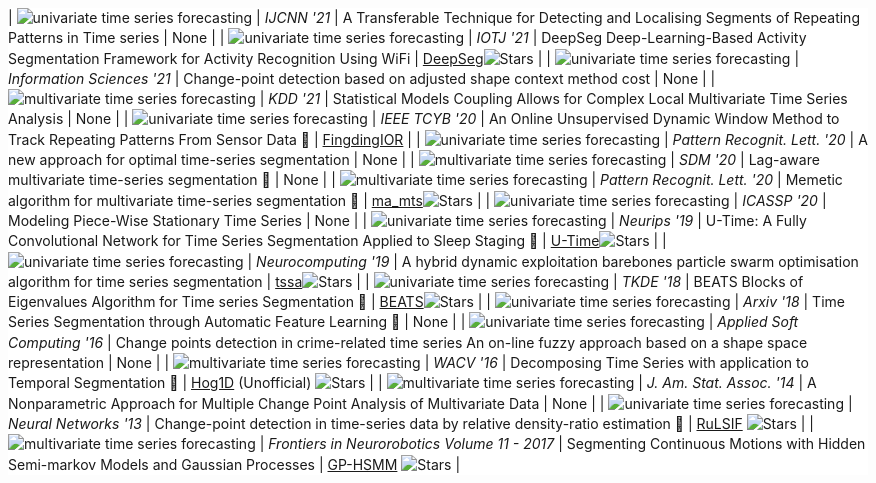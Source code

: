 | ![univariate time series forecasting](https://img.shields.io/badge/-Univariate-brightgreen) |          *IJCNN '21*          | A Transferable Technique for Detecting and Localising Segments of Repeating Patterns in Time series |                             None                             |
| ![univariate time series forecasting](https://img.shields.io/badge/-Univariate-brightgreen) |          *IOTJ '21*           | DeepSeg Deep-Learning-Based Activity Segmentation Framework for Activity Recognition Using WiFi | [DeepSeg](https://github.com/ChunjingXiao/DeepSeg)![Stars](https://img.shields.io/github/stars/ChunjingXiao/DeepSeg) |
| ![univariate time series forecasting](https://img.shields.io/badge/-Univariate-brightgreen) |  *Information Sciences '21*   | Change-point detection based on adjusted shape context method cost |                             None                             |
| ![multivariate time series forecasting](https://img.shields.io/badge/-Multivariate-red) |           *KDD '21*           |      Statistical Models Coupling Allows for Complex Local Multivariate Time Series Analysis        |                             None                             |
| ![univariate time series forecasting](https://img.shields.io/badge/-Univariate-brightgreen) |        *IEEE TCYB '20*        | An Online Unsupervised Dynamic Window Method to Track Repeating Patterns From Sensor Data 🌟 |             [FingdingIOR](https://goo.gl/TV1seZ)             |
| ![univariate time series forecasting](https://img.shields.io/badge/-Univariate-brightgreen) | *Pattern Recognit. Lett. '20* |     A new approach for optimal time-series segmentation      |                             None                             |
| ![multivariate time series forecasting](https://img.shields.io/badge/-Multivariate-red) |           *SDM '20*           |      Lag-aware multivariate time-series segmentation 🌟       |                             None                             |
| ![multivariate time series forecasting](https://img.shields.io/badge/-Multivariate-red) | *Pattern Recognit. Lett. '20* | Memetic algorithm for multivariate time-series segmentation 🌟 | [ma_mts](https://github.com/hlim-kist/ma_mts)![Stars](https://img.shields.io/github/stars/hlim-kist/ma_mts) |
| ![univariate time series forecasting](https://img.shields.io/badge/-Univariate-brightgreen) |         *ICASSP '20*          |          Modeling Piece-Wise Stationary Time Series          |                             None                             |
| ![univariate time series forecasting](https://img.shields.io/badge/-Univariate-brightgreen) |         *Neurips '19*         | U-Time: A Fully Convolutional Network for Time Series Segmentation Applied to Sleep Staging 🌟 | [U-Time](https://github.com/perslev/U-Time)![Stars](https://img.shields.io/github/stars/perslev/U-Time) |
| ![univariate time series forecasting](https://img.shields.io/badge/-Univariate-brightgreen) |     *Neurocomputing '19*      | A hybrid dynamic exploitation barebones particle swarm optimisation algorithm for time series segmentation | [tssa](https://github.com/ayrna/tssa?tab=readme-ov-file)![Stars](https://img.shields.io/github/stars/tssa?tab=readme-ov-file) |
| ![univariate time series forecasting](https://img.shields.io/badge/-Univariate-brightgreen) |          *TKDE '18*           | BEATS Blocks of Eigenvalues Algorithm for Time series Segmentation 🌟 | [BEATS](https://github.com/auroragonzalez/BEATS)![Stars](https://img.shields.io/github/stars/baoyujing/NET3) |
| ![univariate time series forecasting](https://img.shields.io/badge/-Univariate-brightgreen) |          *Arxiv '18*          | Time Series Segmentation through Automatic Feature Learning 🌟 |                             None                             |
| ![univariate time series forecasting](https://img.shields.io/badge/-Univariate-brightgreen) | *Applied Soft Computing '16*  | Change points detection in crime-related time series An on-line fuzzy approach based on a shape space representation |                             None                             |
| ![multivariate time series forecasting](https://img.shields.io/badge/-Multivariate-red) |          *WACV '16*           | Decomposing Time Series with application to Temporal Segmentation 🌟 | [Hog1D](https://github.com/AjeyPaiK/HOG1D) (Unofficial) ![Stars](https://img.shields.io/github/stars/AjeyPaiK/HOG1D) |
| ![multivariate time series forecasting](https://img.shields.io/badge/-Multivariate-red) |   *J. Am. Stat. Assoc. '14*   | A Nonparametric Approach for Multiple Change Point Analysis of Multivariate Data |                             None                             |
| ![univariate time series forecasting](https://img.shields.io/badge/-Univariate-brightgreen) |     *Neural Networks '13*     | Change-point detection in time-series data by relative density-ratio estimation 🌟 | [RuLSIF](https://github.com/anewgithubname/change_detection?tab=readme-ov-file) ![Stars](https://img.shields.io/github/stars/anewgithubname/change_detection?tab=readme-ov-file) |
| ![multivariate time series forecasting](https://img.shields.io/badge/-Multivariate-red) |     *Frontiers in Neurorobotics Volume 11 - 2017*     | Segmenting Continuous Motions with Hidden Semi-markov Models and Gaussian Processes | [GP-HSMM](https://github.com/naka-lab/GP-HSMM) ![Stars](https://img.shields.io/github/stars/naka-lab/GP-HSMM) |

────────────────────────────────────────

_DIRECTIONS FOR THIS TASK_
What is needed is a verbatim copy of every entry, with the pictures omitted.

_SOLUTION BELOW_
Source code

: | ![univariate time series forecasting](https://img.shields.io/badge/-Univariate-brightgreen) |          *IJCNN '21*          | A Transferable Technique for Detecting and Localising Segments of Repeating Patterns in Time series |                             None                             |
| ![univariate time series forecasting](https://img.shields.io/badge/-Univariate-brightgreen) |          *IOTJ '21*           | DeepSeg Deep-Learning-Based Activity Segmentation Framework for Activity Recognition Using WiFi | [DeepSeg](https://github.com/ChunjingXiao/DeepSeg)![Stars](https://img.shields.io/github/stars/ChunjingXiao/DeepSeg) |
| ![univariate time series forecasting](https://img.shields.io/badge/-Univariate-brightgreen) |  *Information Sciences '21*   | Change-point detection based on adjusted shape context method cost |                             None                             |
| ![multivariate time series forecasting](https://img.shields.io/badge/-Multivariate-red) |           *KDD '21*           |      Statistical Models Coupling Allows for Complex Local Multivariate Time Series Analysis        |                             None                             |
| ![univariate time series forecasting](https://img.shields.io/badge/-Univariate-brightgreen) |        *IEEE TCYB '20*        | An Online Unsupervised Dynamic Window Method to Track Repeating Patterns From Sensor Data 🌟 |             [FingdingIOR](https://goo.gl/TV1seZ)             |
| ![univariate time series forecasting](https://img.shields.io/badge/-Univariate-brightgreen) | *Pattern Recognit. Lett. '20* |     A new approach for optimal time-series segmentation      |                             None                             |
| ![multivariate time series forecasting](https://img.shields.io/badge/-Multivariate-red) |           *SDM '20*           |      Lag-aware multivariate time-series segmentation 🌟       |                             None                             |
| ![multivariate time series forecasting](https://img.shields.io/badge/-Multivariate-red) | *Pattern Recognit. Lett. '20* | Memetic algorithm for multivariate time-series segmentation 🌟 | [ma_mts](https://github.com/hlim-kist/ma_mts)![Stars](https://img.shields.io/github/stars/hlim-kist/ma_mts) |
| ![univariate time series forecasting](https://img.shields.io/badge/-Univariate-brightgreen) |         *ICASSP '20*          |          Modeling Piece-Wise Stationary Time Series          |                             None                             |
| ![univariate time series forecasting](https://img.shields.io/badge/-Univariate-brightgreen) |         *Neurips '19*         | U-Time: A Fully Convolutional Network for Time Series Segmentation Applied to Sleep Staging 🌟 | [U-Time](https://github.com/perslev/U-Time)![Stars](https://img.shields.io/github/stars/perslev/U-Time) |
| ![univariate time series forecasting](https://img.shields.io/badge/-Univariate-brightgreen) |     *Neurocomputing '19*      | A hybrid dynamic exploitation barebones particle swarm optimisation algorithm for time series segmentation | [tssa](https://github.com/ayrna/tssa?tab=readme-ov-file)![Stars](https://img.shields.io/github/stars/tssa?tab=readme-ov-file) |
| ![univariate time series forecasting](https://img.shields.io/badge/-Univariate-brightgreen) |          *TKDE '18*           | BEATS Blocks of Eigenvalues Algorithm for Time series Segmentation 🌟 | [BEATS](https://github.com/auroragonzalez/BEATS)![Stars](https://img.shields.io/github/stars/baoyujing/NET3) |
| ![univariate time series forecasting](https://img.shields.io/badge/-Univariate-brightgreen) |          *Arxiv '18*          | Time Series Segmentation through Automatic Feature Learning 🌟 |                             None                             |
| ![univariate time series forecasting](https://img.shields.io/badge/-Univariate-brightgreen) | *Applied Soft Computing '16*  | Change points detection in crime-related time series An on-line fuzzy approach based on a shape space representation |                             None                             |
| ![multivariate time series forecasting](https://img.shields.io/badge/-Multivariate-red) |          *WACV '16*           | Decomposing Time Series with application to Temporal Segmentation 🌟 | [Hog1D](https://github.com/AjeyPaiK/HOG1D) (Unofficial) ![Stars](https://img.shields.io/github/stars/AjeyPaiK/HOG1D) |
| ![multivariate time series forecasting](https://img.shields.io/badge/-Multivariate-red) |   *J. Am. Stat. Assoc. '14*   | A Nonparametric Approach for Multiple Change Point Analysis of Multivariate Data |                             None                             |
| ![univariate time series forecasting](https://img.shields.io/badge/-Univariate-brightgreen) |     *Neural Networks '13*     | Change-point detection in time-series data by relative density-ratio estimation 🌟 | [RuLSIF](https://github.com/anewgithubname/change_detection?tab=readme-ov-file) ![Stars](https://img.shields.io/github/stars/anewgithubname/change_detection?tab=readme-ov-file) |
| ![multivariate time series forecasting](https://img.shields.io/badge/-Multivariate-red) |     *Frontiers in Neurorobotics Volume 11 - 2017*     | Segmenting Continuous Motions with Hidden Semi-markov Models and Gaussian Processes | [GP-HSMM](https://github.com/naka-lab/GP-HSMM) ![Stars](https://img.shields.io/github/stars/naka-lab/GP-HSMM) |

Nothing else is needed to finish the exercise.